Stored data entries
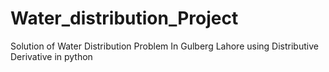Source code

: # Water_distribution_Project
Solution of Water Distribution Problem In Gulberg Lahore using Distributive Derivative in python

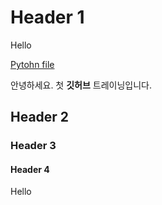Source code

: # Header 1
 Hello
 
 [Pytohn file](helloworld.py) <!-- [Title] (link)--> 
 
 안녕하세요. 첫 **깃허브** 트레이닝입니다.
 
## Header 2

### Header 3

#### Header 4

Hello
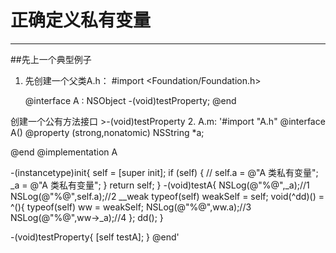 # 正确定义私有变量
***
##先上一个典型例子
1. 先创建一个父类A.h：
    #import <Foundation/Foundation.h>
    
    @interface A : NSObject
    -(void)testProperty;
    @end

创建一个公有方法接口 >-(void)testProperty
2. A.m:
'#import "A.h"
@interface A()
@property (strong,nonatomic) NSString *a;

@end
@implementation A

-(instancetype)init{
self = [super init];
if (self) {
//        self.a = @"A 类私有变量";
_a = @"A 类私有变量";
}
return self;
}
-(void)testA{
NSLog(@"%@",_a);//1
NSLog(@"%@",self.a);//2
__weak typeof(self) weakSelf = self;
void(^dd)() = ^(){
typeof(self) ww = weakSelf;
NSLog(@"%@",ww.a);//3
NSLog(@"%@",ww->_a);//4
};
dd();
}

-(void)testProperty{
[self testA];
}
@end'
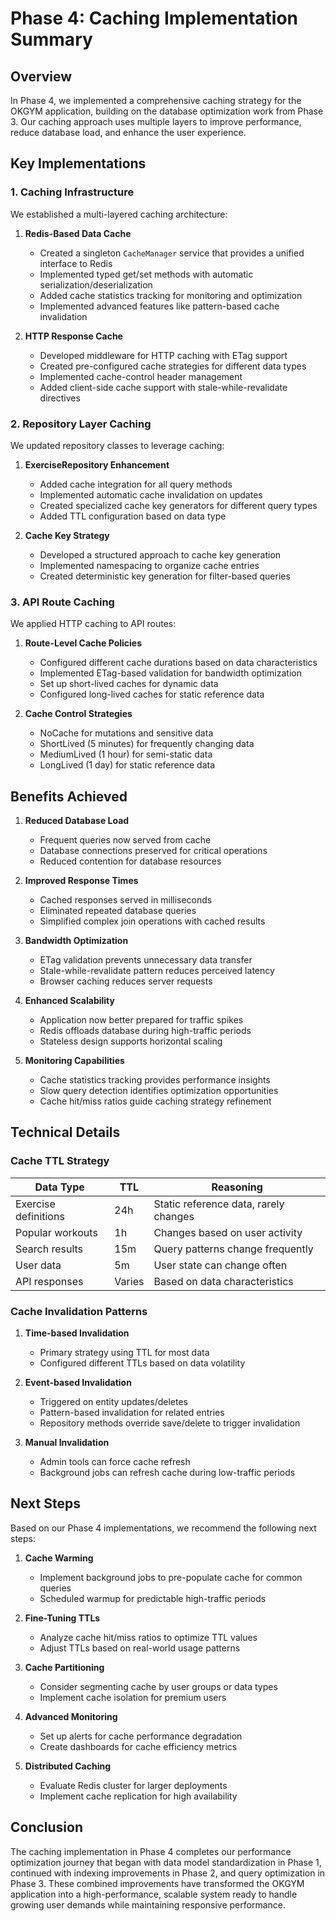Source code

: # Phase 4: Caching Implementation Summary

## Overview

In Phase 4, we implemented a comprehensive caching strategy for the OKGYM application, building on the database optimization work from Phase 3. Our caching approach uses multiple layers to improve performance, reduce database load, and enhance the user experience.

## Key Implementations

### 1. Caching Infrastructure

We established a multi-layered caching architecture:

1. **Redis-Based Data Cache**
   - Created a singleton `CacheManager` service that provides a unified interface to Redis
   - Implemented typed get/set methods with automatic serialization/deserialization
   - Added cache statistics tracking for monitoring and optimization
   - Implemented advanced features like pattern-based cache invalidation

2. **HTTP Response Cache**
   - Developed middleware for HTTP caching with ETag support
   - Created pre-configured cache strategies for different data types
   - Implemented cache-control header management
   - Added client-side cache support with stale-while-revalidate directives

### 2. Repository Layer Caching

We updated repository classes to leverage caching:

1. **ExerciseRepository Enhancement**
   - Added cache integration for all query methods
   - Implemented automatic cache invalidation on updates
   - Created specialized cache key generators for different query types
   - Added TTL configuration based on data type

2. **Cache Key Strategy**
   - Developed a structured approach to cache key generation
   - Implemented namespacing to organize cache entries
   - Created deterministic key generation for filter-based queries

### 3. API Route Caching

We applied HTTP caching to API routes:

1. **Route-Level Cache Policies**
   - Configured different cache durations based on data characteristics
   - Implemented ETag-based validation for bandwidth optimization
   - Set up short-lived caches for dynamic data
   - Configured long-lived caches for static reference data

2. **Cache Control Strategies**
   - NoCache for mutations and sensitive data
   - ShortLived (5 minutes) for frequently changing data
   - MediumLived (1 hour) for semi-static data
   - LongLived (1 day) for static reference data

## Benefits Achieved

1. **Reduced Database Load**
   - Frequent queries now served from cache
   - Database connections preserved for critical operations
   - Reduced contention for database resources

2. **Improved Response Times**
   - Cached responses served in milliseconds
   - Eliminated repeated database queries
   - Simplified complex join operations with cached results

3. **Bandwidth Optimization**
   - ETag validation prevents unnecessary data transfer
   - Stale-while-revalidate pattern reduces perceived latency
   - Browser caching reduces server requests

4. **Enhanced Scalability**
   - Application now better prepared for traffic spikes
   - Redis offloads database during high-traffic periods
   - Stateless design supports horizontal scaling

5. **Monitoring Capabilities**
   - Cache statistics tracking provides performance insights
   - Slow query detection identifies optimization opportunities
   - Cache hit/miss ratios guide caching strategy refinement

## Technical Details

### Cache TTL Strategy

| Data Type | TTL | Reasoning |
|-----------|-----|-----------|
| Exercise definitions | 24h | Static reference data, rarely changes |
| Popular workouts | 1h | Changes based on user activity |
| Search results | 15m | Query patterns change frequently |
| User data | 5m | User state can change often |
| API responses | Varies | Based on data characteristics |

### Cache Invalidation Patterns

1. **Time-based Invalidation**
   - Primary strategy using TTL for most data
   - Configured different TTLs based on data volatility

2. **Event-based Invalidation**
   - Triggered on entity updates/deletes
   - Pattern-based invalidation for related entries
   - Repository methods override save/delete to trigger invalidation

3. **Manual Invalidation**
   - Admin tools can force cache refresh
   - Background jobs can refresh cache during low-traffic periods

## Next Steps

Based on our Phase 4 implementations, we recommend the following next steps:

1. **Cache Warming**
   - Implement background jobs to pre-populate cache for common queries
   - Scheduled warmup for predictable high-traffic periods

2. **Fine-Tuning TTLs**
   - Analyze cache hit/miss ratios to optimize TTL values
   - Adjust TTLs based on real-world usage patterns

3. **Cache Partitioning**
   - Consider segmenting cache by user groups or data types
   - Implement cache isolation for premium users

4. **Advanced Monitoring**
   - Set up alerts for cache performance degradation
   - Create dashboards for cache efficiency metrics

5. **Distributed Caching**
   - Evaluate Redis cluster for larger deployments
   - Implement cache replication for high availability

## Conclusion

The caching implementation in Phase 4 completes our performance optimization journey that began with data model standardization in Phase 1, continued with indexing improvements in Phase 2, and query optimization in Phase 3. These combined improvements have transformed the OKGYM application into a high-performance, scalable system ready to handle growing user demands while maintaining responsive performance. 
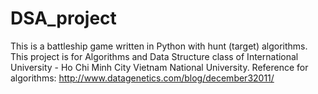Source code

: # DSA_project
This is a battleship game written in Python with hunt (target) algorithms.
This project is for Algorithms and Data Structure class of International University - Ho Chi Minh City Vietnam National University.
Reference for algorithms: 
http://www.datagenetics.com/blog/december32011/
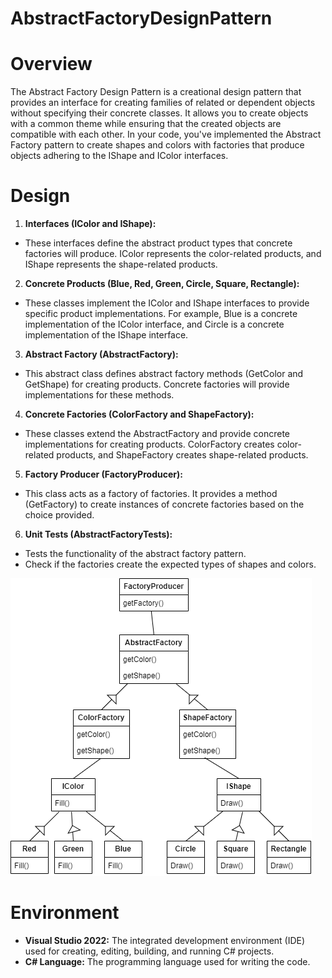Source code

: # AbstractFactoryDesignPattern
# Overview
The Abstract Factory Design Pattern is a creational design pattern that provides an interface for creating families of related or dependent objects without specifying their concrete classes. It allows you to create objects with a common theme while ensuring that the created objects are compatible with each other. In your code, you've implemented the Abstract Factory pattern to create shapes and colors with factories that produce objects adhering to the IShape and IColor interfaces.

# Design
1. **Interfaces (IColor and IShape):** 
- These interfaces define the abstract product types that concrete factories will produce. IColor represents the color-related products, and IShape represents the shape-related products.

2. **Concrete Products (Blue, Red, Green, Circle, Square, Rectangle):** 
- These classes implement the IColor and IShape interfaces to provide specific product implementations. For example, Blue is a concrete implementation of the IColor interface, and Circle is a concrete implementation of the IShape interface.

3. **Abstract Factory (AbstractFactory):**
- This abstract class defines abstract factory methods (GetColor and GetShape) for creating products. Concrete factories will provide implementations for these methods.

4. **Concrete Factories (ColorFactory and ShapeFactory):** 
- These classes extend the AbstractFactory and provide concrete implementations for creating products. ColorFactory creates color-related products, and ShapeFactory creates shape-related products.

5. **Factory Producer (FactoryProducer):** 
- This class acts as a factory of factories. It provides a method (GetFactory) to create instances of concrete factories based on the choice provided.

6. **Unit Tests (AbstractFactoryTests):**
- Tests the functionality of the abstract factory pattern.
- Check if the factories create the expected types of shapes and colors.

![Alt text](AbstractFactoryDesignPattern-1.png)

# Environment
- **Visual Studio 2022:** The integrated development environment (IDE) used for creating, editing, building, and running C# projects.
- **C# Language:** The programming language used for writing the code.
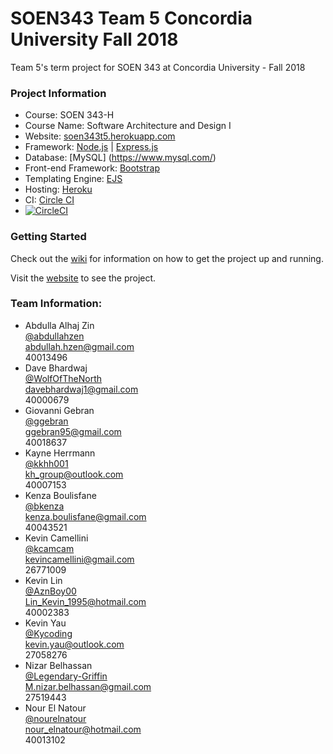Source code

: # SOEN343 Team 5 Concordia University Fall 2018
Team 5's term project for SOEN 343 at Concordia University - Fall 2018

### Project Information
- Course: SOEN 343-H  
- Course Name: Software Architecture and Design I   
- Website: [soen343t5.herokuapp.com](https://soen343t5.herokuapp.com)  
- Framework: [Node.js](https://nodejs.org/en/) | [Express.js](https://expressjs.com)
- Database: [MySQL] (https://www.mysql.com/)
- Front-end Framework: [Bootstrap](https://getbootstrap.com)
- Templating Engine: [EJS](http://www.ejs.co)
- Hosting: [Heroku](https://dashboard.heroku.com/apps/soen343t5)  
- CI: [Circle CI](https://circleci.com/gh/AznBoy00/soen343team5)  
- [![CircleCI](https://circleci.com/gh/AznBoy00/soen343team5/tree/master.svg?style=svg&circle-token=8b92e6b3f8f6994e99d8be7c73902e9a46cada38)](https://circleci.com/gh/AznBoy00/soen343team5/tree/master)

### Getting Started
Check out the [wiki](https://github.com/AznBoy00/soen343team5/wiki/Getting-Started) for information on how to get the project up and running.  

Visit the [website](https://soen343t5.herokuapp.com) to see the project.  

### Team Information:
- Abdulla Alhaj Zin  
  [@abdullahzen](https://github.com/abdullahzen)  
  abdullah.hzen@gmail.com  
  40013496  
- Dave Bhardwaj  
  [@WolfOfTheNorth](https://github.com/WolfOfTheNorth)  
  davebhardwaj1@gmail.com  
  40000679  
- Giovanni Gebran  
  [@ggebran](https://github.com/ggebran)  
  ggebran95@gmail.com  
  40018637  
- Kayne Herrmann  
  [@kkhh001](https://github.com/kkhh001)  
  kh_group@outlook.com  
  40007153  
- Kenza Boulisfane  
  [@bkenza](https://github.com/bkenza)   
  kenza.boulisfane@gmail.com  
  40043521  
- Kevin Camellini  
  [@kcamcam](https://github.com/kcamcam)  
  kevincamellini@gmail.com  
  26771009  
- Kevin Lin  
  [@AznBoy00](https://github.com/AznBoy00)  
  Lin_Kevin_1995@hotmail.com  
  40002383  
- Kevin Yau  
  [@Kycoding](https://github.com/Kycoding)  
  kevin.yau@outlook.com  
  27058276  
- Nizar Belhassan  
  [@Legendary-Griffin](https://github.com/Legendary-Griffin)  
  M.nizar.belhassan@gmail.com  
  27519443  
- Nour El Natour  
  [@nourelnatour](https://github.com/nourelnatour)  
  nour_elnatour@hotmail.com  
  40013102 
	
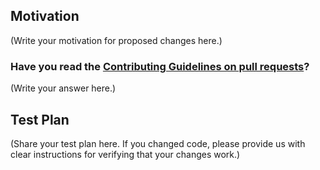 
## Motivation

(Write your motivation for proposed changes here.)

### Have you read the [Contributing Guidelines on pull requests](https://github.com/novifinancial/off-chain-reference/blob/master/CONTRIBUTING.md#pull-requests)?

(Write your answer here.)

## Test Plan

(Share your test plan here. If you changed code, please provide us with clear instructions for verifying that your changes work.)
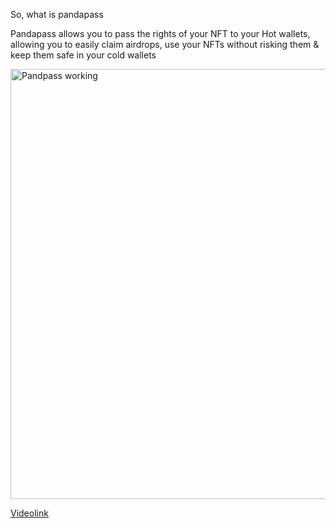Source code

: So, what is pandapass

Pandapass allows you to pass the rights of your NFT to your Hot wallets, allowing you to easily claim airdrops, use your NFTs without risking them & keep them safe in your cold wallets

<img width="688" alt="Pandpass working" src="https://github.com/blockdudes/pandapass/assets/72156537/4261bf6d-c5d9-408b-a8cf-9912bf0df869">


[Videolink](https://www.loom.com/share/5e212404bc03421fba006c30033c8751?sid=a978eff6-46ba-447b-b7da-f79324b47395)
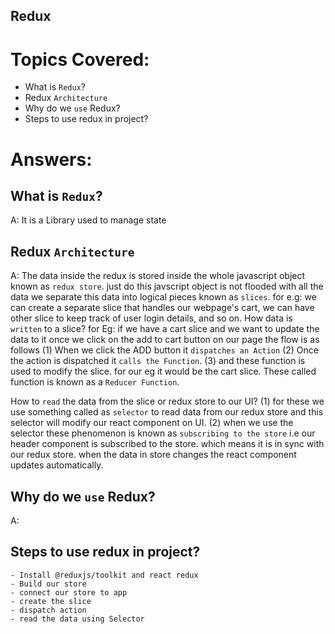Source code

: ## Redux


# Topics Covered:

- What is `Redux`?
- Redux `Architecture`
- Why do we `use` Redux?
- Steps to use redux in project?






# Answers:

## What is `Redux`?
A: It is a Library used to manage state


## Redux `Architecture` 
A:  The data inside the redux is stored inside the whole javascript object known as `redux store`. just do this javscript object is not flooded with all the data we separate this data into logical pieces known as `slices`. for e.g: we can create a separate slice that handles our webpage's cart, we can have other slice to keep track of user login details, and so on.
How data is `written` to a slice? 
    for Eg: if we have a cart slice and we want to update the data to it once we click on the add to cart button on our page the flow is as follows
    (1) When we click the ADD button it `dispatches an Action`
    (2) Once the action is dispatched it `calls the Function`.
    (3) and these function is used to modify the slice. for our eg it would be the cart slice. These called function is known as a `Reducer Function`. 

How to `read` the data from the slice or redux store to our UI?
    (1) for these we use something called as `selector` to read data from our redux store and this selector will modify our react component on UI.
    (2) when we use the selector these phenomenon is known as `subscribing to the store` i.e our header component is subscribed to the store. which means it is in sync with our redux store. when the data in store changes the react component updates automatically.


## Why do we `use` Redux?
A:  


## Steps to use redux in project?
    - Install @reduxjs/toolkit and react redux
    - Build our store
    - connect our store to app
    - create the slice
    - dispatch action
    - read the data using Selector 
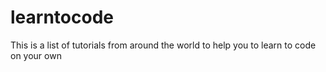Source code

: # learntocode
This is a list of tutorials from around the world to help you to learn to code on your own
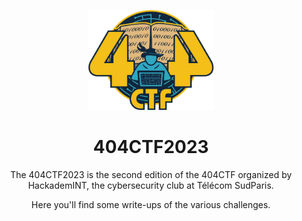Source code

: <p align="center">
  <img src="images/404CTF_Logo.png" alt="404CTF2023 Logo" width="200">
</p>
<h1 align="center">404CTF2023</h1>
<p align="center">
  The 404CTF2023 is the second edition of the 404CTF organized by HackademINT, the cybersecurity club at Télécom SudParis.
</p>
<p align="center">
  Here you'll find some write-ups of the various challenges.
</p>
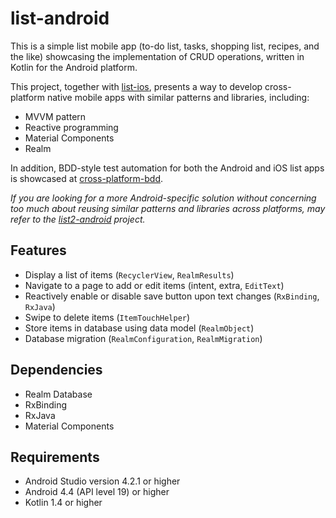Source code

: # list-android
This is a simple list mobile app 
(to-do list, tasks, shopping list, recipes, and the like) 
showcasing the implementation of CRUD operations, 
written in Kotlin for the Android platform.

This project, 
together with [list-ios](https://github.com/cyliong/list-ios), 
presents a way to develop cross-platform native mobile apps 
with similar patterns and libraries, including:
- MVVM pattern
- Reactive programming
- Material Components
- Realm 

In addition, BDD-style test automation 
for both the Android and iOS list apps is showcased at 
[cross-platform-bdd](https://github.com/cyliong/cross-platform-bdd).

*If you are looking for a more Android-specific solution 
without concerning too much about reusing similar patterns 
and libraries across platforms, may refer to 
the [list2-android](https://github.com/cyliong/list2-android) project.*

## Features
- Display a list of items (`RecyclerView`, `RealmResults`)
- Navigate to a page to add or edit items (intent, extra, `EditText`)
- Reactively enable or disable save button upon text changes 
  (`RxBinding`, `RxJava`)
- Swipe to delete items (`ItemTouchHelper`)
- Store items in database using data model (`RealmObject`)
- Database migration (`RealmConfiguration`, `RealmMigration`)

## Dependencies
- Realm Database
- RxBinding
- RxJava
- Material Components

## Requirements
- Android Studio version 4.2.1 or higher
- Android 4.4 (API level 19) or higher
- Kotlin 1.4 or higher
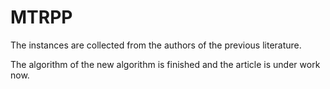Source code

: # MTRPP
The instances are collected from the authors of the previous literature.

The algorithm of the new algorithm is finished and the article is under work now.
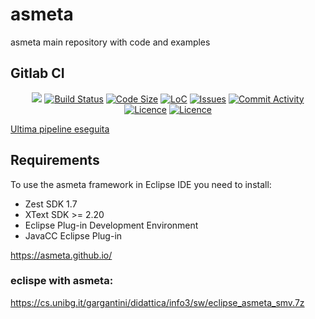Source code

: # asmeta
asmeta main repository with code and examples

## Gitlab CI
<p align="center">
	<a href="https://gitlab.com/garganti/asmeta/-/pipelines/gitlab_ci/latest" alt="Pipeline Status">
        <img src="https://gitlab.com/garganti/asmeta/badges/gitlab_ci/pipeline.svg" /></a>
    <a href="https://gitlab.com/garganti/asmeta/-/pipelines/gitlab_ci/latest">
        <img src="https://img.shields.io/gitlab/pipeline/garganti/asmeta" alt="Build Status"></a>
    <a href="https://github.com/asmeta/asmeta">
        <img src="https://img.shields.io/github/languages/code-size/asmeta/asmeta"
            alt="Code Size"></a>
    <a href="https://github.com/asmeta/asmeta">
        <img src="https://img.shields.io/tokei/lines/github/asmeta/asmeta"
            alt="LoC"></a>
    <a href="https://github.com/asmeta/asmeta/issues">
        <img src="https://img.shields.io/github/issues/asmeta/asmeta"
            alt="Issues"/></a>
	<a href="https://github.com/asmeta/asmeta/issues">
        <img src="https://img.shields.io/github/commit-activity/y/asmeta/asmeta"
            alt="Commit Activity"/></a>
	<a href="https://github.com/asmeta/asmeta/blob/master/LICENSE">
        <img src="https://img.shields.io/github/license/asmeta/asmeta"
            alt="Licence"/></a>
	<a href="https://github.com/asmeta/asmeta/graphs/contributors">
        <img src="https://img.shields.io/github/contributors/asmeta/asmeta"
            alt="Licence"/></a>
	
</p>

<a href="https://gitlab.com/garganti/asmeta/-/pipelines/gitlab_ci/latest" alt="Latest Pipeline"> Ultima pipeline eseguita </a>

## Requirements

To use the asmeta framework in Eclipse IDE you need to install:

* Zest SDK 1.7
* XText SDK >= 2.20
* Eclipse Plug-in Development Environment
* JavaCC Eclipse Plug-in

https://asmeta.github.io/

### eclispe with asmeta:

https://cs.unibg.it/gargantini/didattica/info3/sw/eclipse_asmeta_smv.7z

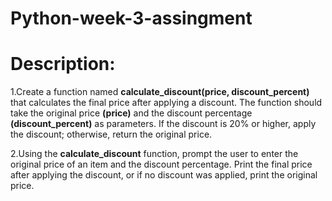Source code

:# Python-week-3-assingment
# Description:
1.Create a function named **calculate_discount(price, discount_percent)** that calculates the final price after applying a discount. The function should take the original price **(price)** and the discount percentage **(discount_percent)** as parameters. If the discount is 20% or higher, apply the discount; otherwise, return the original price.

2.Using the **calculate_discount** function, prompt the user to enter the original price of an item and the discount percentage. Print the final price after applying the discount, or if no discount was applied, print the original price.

Problem statement >>
From the records above, copy each line where the word "written" can be found.

Solved problem >>
This is a battleship game written in Python with hunt (target) algorithms.
How data is `written` to a slice? 
written in Kotlin for the Android platform.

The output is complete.